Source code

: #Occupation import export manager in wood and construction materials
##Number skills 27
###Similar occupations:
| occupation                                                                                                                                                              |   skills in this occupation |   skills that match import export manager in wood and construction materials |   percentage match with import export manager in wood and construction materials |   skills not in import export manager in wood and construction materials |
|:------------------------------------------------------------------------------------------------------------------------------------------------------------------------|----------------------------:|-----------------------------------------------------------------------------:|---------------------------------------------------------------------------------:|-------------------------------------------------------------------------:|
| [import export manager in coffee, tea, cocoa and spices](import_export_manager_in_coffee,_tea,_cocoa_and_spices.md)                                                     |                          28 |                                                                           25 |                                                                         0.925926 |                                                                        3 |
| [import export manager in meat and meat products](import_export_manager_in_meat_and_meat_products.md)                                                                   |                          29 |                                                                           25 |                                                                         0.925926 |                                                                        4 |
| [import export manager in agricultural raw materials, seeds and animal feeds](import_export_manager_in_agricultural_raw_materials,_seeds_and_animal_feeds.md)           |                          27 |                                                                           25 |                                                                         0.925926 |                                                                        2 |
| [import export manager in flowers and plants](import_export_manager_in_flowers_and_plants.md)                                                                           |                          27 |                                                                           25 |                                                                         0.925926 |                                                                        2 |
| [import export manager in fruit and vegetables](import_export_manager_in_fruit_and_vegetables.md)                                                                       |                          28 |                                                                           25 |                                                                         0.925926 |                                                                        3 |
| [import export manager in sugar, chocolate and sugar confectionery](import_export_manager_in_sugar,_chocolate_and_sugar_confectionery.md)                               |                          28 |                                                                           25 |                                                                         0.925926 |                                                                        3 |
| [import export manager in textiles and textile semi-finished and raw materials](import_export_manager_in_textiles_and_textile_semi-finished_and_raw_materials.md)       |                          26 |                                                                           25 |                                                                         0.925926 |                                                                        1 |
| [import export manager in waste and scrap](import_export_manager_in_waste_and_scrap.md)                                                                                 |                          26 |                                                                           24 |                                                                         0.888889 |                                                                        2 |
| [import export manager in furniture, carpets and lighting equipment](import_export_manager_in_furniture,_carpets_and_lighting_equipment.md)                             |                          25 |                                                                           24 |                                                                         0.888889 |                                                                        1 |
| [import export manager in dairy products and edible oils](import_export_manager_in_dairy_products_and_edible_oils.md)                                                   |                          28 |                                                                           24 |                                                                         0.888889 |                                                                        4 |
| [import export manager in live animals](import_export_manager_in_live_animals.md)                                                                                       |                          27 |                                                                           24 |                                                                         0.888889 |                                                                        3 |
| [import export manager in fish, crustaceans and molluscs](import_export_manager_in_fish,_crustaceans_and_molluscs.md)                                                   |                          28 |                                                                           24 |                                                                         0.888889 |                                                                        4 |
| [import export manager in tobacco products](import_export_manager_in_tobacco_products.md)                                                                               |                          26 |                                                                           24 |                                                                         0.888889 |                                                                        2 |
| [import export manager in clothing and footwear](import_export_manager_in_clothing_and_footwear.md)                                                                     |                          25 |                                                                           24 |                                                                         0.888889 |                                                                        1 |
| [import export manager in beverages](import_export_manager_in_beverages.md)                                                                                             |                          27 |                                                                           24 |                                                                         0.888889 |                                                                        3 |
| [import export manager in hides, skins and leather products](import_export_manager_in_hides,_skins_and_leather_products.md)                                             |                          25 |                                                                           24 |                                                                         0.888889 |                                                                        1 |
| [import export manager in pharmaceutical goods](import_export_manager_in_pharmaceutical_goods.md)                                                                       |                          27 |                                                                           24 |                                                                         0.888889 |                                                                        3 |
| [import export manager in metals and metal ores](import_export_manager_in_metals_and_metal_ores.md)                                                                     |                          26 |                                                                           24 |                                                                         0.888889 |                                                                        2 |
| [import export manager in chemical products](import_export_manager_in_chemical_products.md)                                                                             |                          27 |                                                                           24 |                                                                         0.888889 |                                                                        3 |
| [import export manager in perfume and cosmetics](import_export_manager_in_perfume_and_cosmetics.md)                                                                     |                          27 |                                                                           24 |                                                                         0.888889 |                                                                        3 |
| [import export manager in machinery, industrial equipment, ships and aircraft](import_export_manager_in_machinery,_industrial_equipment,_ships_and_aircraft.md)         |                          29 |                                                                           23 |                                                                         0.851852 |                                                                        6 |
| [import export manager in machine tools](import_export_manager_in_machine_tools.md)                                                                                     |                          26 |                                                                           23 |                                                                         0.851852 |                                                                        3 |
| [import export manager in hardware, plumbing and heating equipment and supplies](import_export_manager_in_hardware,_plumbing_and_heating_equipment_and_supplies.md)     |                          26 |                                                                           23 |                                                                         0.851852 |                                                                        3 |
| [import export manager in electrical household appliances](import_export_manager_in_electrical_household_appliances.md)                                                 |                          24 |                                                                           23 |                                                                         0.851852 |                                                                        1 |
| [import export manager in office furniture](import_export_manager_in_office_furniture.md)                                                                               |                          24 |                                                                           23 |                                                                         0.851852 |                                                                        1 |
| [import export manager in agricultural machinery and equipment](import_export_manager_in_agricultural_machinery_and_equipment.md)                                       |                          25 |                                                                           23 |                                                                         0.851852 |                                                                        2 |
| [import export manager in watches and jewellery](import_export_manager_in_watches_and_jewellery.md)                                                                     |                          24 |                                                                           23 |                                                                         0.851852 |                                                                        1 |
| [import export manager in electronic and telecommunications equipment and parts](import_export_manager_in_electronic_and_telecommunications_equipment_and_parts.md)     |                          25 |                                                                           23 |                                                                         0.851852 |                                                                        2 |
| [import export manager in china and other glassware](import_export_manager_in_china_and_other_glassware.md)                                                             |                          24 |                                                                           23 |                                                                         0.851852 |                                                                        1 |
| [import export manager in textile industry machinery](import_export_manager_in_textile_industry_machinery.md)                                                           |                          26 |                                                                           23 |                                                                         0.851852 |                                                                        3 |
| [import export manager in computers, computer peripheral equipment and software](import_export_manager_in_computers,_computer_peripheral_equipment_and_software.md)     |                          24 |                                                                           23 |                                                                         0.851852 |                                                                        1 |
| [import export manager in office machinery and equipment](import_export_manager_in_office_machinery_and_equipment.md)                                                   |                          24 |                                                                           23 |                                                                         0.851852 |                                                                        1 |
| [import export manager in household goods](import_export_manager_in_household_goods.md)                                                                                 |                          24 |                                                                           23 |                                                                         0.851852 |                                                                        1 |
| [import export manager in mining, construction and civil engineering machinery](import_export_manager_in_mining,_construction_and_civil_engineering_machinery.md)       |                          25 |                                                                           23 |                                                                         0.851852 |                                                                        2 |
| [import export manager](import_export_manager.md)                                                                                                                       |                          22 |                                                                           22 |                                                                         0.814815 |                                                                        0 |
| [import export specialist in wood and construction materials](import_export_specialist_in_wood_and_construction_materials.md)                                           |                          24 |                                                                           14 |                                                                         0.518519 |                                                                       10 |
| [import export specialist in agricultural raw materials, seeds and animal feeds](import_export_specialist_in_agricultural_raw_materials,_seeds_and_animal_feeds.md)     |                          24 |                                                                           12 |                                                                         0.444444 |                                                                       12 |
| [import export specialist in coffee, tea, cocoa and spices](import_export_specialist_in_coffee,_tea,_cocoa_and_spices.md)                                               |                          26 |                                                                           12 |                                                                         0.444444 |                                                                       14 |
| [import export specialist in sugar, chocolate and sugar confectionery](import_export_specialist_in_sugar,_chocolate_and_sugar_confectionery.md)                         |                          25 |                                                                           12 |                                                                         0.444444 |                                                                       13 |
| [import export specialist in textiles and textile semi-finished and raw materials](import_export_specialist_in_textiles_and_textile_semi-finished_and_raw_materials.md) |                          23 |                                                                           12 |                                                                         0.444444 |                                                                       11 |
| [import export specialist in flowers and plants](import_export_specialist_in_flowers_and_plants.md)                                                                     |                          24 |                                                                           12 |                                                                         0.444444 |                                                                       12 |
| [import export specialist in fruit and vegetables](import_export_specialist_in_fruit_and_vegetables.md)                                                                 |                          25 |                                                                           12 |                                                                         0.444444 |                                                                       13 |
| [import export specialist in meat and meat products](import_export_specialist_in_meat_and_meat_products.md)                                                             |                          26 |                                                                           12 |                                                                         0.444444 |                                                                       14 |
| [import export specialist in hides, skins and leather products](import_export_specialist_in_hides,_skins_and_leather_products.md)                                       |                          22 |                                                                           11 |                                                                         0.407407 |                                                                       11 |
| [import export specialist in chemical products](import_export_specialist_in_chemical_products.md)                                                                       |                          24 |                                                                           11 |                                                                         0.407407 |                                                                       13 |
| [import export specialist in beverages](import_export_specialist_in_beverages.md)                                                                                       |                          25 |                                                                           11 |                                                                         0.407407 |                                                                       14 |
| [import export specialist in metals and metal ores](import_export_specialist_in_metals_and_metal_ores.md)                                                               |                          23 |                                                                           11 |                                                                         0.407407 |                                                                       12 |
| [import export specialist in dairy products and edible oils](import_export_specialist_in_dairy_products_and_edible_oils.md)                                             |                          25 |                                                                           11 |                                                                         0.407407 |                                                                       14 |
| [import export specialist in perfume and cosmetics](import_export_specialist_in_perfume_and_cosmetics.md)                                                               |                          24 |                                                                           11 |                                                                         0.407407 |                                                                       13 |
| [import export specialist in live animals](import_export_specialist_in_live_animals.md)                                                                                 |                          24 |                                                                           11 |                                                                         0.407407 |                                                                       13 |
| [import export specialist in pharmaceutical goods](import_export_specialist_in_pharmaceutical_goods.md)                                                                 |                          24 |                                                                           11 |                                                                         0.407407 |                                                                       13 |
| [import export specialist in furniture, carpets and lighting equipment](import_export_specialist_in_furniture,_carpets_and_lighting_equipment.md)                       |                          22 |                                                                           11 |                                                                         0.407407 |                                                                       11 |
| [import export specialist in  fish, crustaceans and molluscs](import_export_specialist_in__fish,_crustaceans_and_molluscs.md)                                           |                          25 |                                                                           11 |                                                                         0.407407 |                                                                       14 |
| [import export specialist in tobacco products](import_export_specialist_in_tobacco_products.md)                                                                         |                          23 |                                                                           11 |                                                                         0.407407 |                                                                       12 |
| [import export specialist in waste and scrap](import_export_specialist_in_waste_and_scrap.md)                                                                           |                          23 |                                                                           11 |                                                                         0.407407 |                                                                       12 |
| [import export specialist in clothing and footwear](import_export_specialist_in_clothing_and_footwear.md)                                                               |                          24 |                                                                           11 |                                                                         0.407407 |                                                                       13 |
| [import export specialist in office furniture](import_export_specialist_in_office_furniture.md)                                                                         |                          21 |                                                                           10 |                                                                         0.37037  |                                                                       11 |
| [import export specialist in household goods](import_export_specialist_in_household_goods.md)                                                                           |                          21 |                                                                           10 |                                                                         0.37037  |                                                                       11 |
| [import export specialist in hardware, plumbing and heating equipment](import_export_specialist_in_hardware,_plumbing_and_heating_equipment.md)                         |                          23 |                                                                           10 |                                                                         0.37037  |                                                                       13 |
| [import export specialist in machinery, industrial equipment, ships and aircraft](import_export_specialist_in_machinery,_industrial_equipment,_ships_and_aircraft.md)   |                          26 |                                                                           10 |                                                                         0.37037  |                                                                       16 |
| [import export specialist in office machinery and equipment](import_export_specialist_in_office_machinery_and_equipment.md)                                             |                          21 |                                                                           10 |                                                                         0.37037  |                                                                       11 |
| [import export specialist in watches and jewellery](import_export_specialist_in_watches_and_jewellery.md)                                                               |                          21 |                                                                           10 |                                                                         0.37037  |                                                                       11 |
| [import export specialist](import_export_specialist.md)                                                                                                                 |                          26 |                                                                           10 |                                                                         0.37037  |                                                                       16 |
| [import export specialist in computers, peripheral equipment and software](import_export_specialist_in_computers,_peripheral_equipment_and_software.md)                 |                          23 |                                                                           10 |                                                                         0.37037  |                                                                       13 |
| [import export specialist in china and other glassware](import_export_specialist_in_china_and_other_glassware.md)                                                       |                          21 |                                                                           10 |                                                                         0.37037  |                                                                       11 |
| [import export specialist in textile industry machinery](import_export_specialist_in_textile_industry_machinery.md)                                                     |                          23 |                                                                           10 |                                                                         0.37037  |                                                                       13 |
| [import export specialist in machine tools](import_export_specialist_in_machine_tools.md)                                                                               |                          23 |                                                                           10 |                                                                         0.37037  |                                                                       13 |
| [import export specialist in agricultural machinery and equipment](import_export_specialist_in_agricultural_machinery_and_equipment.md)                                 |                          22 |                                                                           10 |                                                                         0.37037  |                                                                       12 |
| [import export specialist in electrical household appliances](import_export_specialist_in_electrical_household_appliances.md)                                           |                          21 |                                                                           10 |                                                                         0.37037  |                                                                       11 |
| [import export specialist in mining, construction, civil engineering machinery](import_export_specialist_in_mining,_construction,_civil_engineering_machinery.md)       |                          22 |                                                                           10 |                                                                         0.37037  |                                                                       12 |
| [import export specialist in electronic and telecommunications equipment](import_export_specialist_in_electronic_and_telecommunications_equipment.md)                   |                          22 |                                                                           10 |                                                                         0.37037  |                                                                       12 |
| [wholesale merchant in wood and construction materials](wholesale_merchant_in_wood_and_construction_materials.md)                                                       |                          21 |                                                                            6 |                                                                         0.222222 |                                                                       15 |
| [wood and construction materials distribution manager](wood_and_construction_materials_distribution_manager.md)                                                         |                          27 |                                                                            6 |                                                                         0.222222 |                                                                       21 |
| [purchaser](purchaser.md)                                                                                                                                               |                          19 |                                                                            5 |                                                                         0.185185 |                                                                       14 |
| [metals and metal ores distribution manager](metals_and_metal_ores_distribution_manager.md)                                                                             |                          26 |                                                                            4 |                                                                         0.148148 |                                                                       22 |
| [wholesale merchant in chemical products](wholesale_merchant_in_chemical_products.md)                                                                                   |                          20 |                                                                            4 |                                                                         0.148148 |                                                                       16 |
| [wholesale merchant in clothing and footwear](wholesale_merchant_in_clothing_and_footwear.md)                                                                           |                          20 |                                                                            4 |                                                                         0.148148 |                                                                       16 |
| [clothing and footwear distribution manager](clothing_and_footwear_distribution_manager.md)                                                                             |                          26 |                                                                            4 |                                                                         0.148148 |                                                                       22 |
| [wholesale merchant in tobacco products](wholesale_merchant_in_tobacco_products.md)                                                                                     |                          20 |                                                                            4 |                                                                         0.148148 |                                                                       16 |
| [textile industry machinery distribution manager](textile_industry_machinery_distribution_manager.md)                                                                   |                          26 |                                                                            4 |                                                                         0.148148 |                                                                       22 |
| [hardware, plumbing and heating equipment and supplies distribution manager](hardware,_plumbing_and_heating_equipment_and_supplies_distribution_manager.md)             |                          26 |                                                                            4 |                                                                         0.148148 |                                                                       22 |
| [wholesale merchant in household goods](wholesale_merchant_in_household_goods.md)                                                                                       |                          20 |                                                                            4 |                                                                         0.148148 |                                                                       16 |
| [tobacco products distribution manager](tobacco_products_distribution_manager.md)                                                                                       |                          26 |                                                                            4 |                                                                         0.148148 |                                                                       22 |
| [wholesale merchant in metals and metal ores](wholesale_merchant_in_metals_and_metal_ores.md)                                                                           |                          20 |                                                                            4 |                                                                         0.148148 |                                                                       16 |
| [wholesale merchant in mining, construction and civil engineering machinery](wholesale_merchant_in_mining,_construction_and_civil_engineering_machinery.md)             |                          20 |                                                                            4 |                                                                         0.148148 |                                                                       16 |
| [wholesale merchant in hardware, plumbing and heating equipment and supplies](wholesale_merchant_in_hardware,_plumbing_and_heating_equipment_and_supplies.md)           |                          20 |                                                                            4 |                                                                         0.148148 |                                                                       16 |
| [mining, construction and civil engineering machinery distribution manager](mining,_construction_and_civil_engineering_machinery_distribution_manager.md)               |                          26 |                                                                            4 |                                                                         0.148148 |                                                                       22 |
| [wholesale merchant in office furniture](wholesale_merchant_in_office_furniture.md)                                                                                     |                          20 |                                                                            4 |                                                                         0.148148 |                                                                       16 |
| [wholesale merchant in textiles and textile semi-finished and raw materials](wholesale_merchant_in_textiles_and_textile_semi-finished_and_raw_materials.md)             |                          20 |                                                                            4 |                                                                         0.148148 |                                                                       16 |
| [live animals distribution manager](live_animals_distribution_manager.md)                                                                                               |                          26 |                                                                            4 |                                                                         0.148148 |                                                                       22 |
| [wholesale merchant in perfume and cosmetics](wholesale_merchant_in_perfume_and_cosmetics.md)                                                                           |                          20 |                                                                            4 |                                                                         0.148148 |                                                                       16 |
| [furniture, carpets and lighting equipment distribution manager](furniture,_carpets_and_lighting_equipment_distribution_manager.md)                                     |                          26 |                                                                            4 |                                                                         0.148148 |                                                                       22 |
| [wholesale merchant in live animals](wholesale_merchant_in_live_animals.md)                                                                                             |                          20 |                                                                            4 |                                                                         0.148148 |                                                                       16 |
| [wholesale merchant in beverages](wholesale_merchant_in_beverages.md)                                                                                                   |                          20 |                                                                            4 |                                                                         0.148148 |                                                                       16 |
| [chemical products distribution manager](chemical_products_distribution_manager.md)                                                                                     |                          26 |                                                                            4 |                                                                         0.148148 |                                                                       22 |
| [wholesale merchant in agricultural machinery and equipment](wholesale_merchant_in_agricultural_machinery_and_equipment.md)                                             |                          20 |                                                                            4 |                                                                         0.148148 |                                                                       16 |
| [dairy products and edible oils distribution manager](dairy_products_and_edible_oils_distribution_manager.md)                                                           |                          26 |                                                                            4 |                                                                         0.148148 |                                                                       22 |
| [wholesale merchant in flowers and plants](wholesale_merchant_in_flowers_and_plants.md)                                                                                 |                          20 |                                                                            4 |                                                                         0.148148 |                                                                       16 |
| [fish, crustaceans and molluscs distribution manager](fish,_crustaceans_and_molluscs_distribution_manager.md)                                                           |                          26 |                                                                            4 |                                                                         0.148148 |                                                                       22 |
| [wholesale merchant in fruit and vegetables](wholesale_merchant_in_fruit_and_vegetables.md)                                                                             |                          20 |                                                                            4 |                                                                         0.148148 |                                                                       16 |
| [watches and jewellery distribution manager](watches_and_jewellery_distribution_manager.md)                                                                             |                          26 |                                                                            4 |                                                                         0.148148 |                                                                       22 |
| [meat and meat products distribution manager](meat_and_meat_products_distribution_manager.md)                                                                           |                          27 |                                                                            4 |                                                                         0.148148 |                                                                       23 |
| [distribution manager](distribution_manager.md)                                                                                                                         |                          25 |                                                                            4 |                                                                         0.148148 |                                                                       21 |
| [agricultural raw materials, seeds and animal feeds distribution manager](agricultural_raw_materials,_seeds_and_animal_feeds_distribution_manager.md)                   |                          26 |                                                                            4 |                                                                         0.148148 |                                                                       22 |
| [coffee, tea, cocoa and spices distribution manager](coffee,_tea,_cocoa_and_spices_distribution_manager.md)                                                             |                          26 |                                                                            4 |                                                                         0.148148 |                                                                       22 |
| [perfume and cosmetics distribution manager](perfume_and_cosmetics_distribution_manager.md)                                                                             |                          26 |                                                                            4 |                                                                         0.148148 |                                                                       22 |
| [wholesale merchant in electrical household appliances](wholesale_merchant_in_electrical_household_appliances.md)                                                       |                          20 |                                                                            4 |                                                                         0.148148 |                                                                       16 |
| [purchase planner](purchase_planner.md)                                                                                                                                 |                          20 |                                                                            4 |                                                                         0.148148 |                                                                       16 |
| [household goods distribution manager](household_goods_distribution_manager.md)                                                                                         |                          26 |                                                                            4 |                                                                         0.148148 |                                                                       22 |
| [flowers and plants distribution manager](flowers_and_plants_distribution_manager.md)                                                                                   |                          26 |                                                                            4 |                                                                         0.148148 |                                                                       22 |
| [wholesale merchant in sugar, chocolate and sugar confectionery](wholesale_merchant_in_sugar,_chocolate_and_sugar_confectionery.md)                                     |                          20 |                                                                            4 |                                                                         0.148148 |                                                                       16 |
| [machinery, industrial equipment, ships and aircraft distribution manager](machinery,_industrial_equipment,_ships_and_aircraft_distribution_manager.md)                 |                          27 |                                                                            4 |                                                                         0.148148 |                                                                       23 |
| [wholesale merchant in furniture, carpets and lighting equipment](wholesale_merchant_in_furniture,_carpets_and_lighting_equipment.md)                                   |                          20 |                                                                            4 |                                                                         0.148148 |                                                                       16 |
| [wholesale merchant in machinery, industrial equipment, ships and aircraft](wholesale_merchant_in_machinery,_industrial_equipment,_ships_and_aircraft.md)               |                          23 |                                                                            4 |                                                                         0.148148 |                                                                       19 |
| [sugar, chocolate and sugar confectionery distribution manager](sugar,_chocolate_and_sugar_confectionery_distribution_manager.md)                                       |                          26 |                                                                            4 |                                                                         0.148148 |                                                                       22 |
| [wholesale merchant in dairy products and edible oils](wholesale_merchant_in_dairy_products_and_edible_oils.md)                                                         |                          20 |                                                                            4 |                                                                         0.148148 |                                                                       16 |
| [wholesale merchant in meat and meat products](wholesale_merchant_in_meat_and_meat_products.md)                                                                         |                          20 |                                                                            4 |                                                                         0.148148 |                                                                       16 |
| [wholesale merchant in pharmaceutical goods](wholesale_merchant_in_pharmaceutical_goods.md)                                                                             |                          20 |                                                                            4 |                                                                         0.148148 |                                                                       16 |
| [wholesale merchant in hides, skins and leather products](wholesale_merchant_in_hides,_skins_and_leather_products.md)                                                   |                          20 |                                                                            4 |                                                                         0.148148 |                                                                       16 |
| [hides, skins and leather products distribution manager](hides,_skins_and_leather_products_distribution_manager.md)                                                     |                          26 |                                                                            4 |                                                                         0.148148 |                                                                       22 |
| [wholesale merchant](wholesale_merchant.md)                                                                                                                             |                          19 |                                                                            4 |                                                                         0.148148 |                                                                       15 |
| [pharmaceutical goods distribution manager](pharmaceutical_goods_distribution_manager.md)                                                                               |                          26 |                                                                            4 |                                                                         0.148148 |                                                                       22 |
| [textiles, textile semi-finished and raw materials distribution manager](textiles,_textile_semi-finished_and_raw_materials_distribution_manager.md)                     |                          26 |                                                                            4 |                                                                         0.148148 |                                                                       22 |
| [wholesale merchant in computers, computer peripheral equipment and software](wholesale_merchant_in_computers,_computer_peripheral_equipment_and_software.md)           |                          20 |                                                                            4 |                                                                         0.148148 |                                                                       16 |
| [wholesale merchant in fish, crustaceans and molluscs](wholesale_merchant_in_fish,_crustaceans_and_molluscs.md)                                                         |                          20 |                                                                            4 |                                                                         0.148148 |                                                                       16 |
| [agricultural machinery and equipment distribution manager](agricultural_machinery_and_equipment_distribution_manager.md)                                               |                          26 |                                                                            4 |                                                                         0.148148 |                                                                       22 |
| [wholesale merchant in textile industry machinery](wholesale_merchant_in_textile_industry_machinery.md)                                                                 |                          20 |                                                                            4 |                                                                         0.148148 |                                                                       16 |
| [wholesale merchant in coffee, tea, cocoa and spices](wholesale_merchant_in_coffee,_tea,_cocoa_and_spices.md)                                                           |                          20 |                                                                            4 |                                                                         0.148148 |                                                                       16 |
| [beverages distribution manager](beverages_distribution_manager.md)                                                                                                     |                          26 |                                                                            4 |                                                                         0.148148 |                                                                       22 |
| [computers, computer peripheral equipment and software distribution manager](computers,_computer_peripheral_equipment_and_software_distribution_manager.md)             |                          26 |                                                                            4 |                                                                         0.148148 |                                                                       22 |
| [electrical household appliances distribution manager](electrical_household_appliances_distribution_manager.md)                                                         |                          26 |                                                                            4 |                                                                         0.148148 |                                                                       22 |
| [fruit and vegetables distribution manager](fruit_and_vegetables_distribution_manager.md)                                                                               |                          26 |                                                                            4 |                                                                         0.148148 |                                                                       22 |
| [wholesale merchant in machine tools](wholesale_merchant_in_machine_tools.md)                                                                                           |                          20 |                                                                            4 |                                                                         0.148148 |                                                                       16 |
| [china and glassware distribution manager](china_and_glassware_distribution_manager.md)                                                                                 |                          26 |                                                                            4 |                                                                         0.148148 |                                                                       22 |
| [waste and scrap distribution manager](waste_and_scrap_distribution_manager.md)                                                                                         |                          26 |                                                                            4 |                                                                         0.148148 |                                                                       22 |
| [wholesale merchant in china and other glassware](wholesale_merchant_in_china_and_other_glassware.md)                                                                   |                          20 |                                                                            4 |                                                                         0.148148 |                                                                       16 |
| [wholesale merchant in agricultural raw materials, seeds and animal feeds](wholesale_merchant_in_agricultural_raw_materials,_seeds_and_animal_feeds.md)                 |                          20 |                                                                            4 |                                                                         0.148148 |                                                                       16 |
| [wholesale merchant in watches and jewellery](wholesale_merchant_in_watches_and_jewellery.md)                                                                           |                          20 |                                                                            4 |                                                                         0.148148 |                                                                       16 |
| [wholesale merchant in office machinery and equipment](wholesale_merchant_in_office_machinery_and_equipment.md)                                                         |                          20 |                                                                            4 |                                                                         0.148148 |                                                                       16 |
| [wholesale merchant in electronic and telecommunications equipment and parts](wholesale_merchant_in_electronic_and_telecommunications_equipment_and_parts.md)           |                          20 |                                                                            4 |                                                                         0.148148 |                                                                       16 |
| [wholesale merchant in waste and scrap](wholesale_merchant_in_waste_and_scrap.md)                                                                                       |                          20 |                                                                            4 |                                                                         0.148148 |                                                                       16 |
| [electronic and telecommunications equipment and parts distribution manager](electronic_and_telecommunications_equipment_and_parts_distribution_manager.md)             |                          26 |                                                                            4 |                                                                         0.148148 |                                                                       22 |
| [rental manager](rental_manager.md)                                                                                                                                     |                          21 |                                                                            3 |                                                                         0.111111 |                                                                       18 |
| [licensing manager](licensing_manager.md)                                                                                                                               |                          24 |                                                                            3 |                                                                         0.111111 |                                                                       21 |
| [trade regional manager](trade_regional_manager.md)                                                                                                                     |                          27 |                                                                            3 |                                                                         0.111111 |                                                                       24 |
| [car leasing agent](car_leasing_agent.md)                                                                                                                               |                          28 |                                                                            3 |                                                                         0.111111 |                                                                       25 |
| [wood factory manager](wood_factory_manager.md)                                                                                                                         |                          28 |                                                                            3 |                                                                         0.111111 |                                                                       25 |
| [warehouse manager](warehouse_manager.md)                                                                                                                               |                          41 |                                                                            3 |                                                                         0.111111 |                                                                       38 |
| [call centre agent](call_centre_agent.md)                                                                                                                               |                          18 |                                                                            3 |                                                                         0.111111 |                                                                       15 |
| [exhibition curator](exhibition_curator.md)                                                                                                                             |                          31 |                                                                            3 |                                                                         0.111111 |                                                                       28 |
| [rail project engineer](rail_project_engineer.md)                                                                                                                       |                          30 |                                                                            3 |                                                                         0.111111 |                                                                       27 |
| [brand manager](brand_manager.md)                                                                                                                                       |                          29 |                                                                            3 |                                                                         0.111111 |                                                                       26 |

About this exercise.
In the material above, find the line containing "manager in textiles" and the line containing "manager in waste", then write out exactly those two lines and every line between them, and nothing more.

Answer for this exercise.
| [import export manager in textiles and textile semi-finished and raw materials](import_export_manager_in_textiles_and_textile_semi-finished_and_raw_materials.md)       |                          26 |                                                                           25 |                                                                         0.925926 |                                                                        1 |
| [import export manager in waste and scrap](import_export_manager_in_waste_and_scrap.md)                                                                                 |                          26 |                                                                           24 |                                                                         0.888889 |                                                                        2 |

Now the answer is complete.